Proof For \(v\in V\), \(v\notin\Span(e_1,\dots,e_r)\) if and only if \(e_1,\dots,e_r,v\) are linearly independent (the ‘if’ follows since \(v\in\Span(e_1,\dots,e_r)\) implies that \(e_1,\dots,e_r,v\) are linearly dependent, the ‘only if’ since if \(v\notin\Span(e_1,\dots,e_r)\) and we had numbers \(c^i,b\) not all zero such that \(c^1e_1+\dots+c^re_r+bv=0\) then with \(b=0\) we contradict the linear independence of the \(e_i\) while with \(b\neq 0\) we contradict \(v\notin\Span(e_1,\dots,e_r)\)). Now, since \(V\) is finite dimensional, there is a spanning set \(S=\{f_1,\dots,f_d\}\) and if each \(f_i\in\Span(e_1,\dots,e_r)\) then \(e_1,\dots,e_r\) is already a basis. On the other hand if \(f_i\notin\Span(e_1,\dots,e_r)\) then we’ve seen that \(e_1,\dots,e_r,f_i\) is linearly independent and so considering each \(f_i\) in turn we may construct a basis for \(V\).\(\blacksquare\)

Theorem If a vector space \(V\) contains a finite basis which consists of \(n\) elements then any basis of \(V\) must consist of exactly \(n\) elements.

Proof We first establish that if we have \(V=\Span(e_1,\dots,e_m)\), with the \(e_i\) linearly independent, then for any linearly independent set of vectors, \(\{f_1,\dots,f_n\}\), \(m\geq n\). One way to see this is by observing that by assumption we can express each \(f_i\) as a linear combination of \(e_i\)s, \(f_i=\sum_{j=1}^mA_i^je_j\) for some \(A_i^j\in K\). Now the linear independence of the \(f_i\)s means that if we have numbers \(c^i\) such that \(\sum_{i=1}^nc^if_i=0\) then \(c^i=0\) for all \(i\). But \(\sum_{i=1}^nc^if_i=\sum_{i=1}^n\sum_{j=1}^mc^iA_i^je_j\), with the coefficient of \(e_j\) being the \(j\)th element of the \(m\times 1\) column vector \(\mathbf{A}\mathbf{c}\) (\(\mathbf{A}\) is here the \(m\times n\) matrix with \(A^i_j\) in the \(i\)th row and \(j\)th column and \(\mathbf{c}\) the \(n\times 1\) column vector with elements \(c^i\)) and if \(m{<}n\), then we know from the discussion in Example that there exists a \(\mathbf{c}\neq 0\) such that \(\mathbf{A}\mathbf{c}=0\). This contradicts the linear independence of the \(f_i\) and so we must indeed have \(m\geq n\). This result may now be applied to any pair of bases to establish the uniqueness of the dimension.\(\blacksquare\)

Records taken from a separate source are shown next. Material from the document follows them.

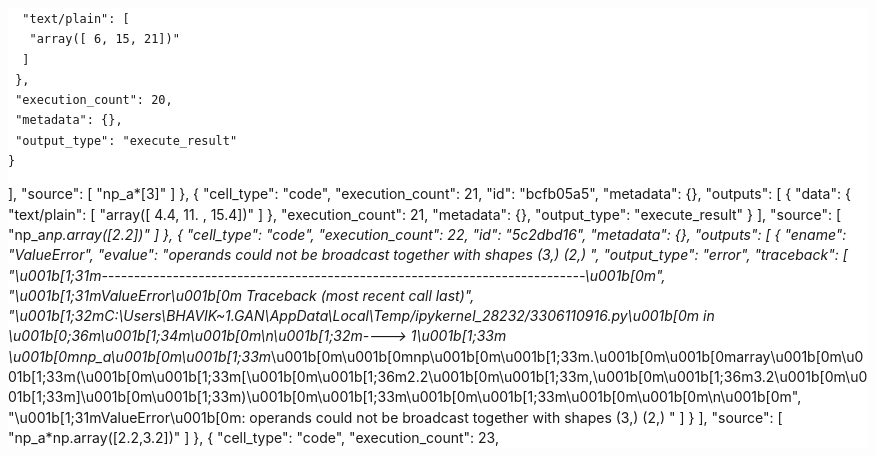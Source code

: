       "text/plain": [
       "array([ 6, 15, 21])"
      ]
     },
     "execution_count": 20,
     "metadata": {},
     "output_type": "execute_result"
    }
   ],
   "source": [
    "np_a*[3]"
   ]
  },
  {
   "cell_type": "code",
   "execution_count": 21,
   "id": "bcfb05a5",
   "metadata": {},
   "outputs": [
    {
     "data": {
      "text/plain": [
       "array([ 4.4, 11. , 15.4])"
      ]
     },
     "execution_count": 21,
     "metadata": {},
     "output_type": "execute_result"
    }
   ],
   "source": [
    "np_a*np.array([2.2])"
   ]
  },
  {
   "cell_type": "code",
   "execution_count": 22,
   "id": "5c2dbd16",
   "metadata": {},
   "outputs": [
    {
     "ename": "ValueError",
     "evalue": "operands could not be broadcast together with shapes (3,) (2,) ",
     "output_type": "error",
     "traceback": [
      "\u001b[1;31m---------------------------------------------------------------------------\u001b[0m",
      "\u001b[1;31mValueError\u001b[0m                                Traceback (most recent call last)",
      "\u001b[1;32mC:\\Users\\BHAVIK~1.GAN\\AppData\\Local\\Temp/ipykernel_28232/3306110916.py\u001b[0m in \u001b[0;36m<module>\u001b[1;34m\u001b[0m\n\u001b[1;32m----> 1\u001b[1;33m \u001b[0mnp_a\u001b[0m\u001b[1;33m*\u001b[0m\u001b[0mnp\u001b[0m\u001b[1;33m.\u001b[0m\u001b[0marray\u001b[0m\u001b[1;33m(\u001b[0m\u001b[1;33m[\u001b[0m\u001b[1;36m2.2\u001b[0m\u001b[1;33m,\u001b[0m\u001b[1;36m3.2\u001b[0m\u001b[1;33m]\u001b[0m\u001b[1;33m)\u001b[0m\u001b[1;33m\u001b[0m\u001b[1;33m\u001b[0m\u001b[0m\n\u001b[0m",
      "\u001b[1;31mValueError\u001b[0m: operands could not be broadcast together with shapes (3,) (2,) "
     ]
    }
   ],
   "source": [
    "np_a*np.array([2.2,3.2])"
   ]
  },
  {
   "cell_type": "code",
   "execution_count": 23,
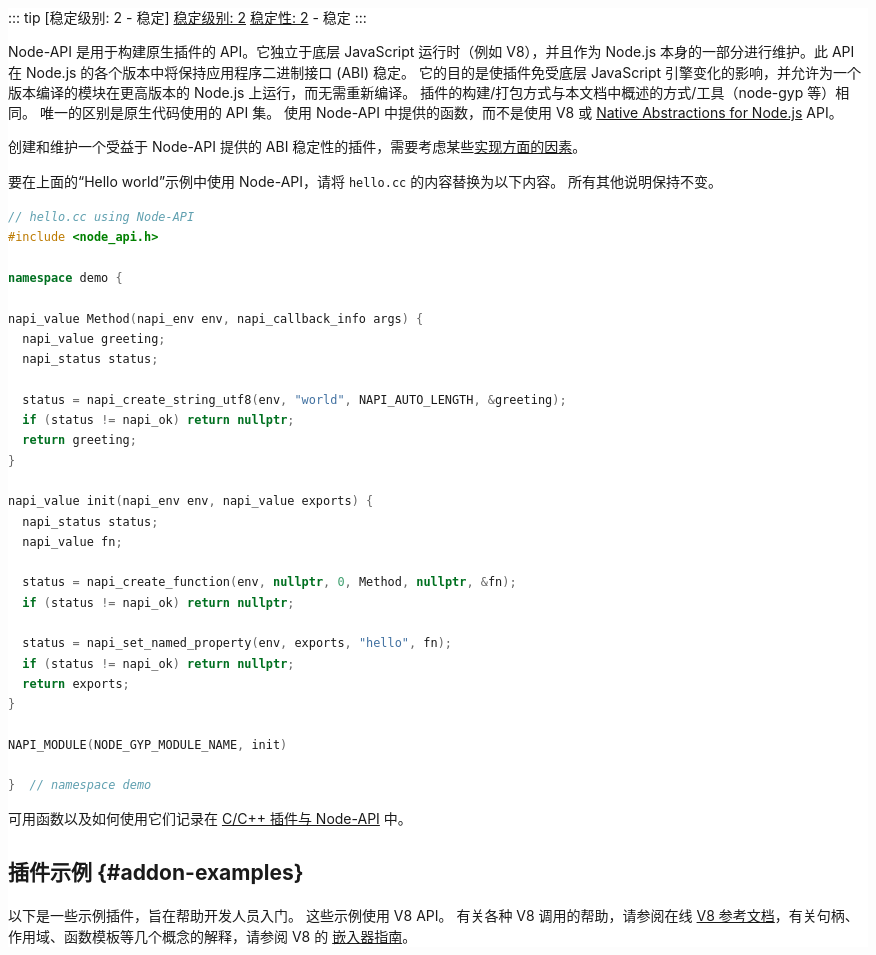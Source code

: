 ::: tip [稳定级别: 2 - 稳定]
[稳定级别: 2](/zh/nodejs/api/documentation#stability-index) [稳定性: 2](/zh/nodejs/api/documentation#stability-index) - 稳定
:::

Node-API 是用于构建原生插件的 API。它独立于底层 JavaScript 运行时（例如 V8），并且作为 Node.js 本身的一部分进行维护。此 API 在 Node.js 的各个版本中将保持应用程序二进制接口 (ABI) 稳定。 它的目的是使插件免受底层 JavaScript 引擎变化的影响，并允许为一个版本编译的模块在更高版本的 Node.js 上运行，而无需重新编译。 插件的构建/打包方式与本文档中概述的方式/工具（node-gyp 等）相同。 唯一的区别是原生代码使用的 API 集。 使用 Node-API 中提供的函数，而不是使用 V8 或 [Native Abstractions for Node.js](https://github.com/nodejs/nan) API。

创建和维护一个受益于 Node-API 提供的 ABI 稳定性的插件，需要考虑某些[实现方面的因素](/zh/nodejs/api/n-api#implications-of-abi-stability)。

要在上面的“Hello world”示例中使用 Node-API，请将 `hello.cc` 的内容替换为以下内容。 所有其他说明保持不变。

```C++ [C++]
// hello.cc using Node-API
#include <node_api.h>

namespace demo {

napi_value Method(napi_env env, napi_callback_info args) {
  napi_value greeting;
  napi_status status;

  status = napi_create_string_utf8(env, "world", NAPI_AUTO_LENGTH, &greeting);
  if (status != napi_ok) return nullptr;
  return greeting;
}

napi_value init(napi_env env, napi_value exports) {
  napi_status status;
  napi_value fn;

  status = napi_create_function(env, nullptr, 0, Method, nullptr, &fn);
  if (status != napi_ok) return nullptr;

  status = napi_set_named_property(env, exports, "hello", fn);
  if (status != napi_ok) return nullptr;
  return exports;
}

NAPI_MODULE(NODE_GYP_MODULE_NAME, init)

}  // namespace demo
```
可用函数以及如何使用它们记录在 [C/C++ 插件与 Node-API](/zh/nodejs/api/n-api) 中。


## 插件示例 {#addon-examples}

以下是一些示例插件，旨在帮助开发人员入门。 这些示例使用 V8 API。 有关各种 V8 调用的帮助，请参阅在线 [V8 参考文档](https://v8docs.nodesource.com/)，有关句柄、作用域、函数模板等几个概念的解释，请参阅 V8 的 [嵌入器指南](https://v8.dev/docs/embed)。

This allows us to define the dimension, \(n\), of a vector space \(V\) as the number of vectors in any basis of \(V\).

From now on we will, unless stated otherwise, employ the summation convention. That is, if in any term an index appears both as a subscript and a superscript then it is assumed to be summed over from 1 to \(n\) where \(n\) is the dimension of the space. Thus if \(\{e_i\}\) is a basis for \(V\) then any \(v\in V\) can be expressed uniquely as \(v=v^ie_i\). The numbers \(v^i\) are then called the components of \(v\) with respect to the basis \(\{e_i\}\).

Example The vector space \(K^n\) of \(n\)-tuples has a basis, which could reasonably be called ‘standard’, given by the vectors \(e_i=(0,\dots,1,\dots,0)\) with the \(1\) in the \(i\)th place. So in this special basis the components of a vector \(x=(x^1,\dots,x^n)\) are precisely the \(x^i\). It is common to take the elements of \(K^n\) to be \(n\)-dimensional column vectors and to denote vectors using bold face, as in,
\begin{equation}
\mathbf{x}=\begin{pmatrix}
x^1\\
\vdots\\
x^n
\end{pmatrix},
\end{equation}
with the standard basis vectors, \(\{\mathbf{e}_i\}\).

 

Notes:

  1. Recall that a ring is an (additive) group with a multiplication operation which is associative and distributes over addition. A field is a ring such that the multiplication also satisfies all the group properties (after throwing out the additive identity); i.e. it has multiplicative inverses, multiplicative identity, and is commutative.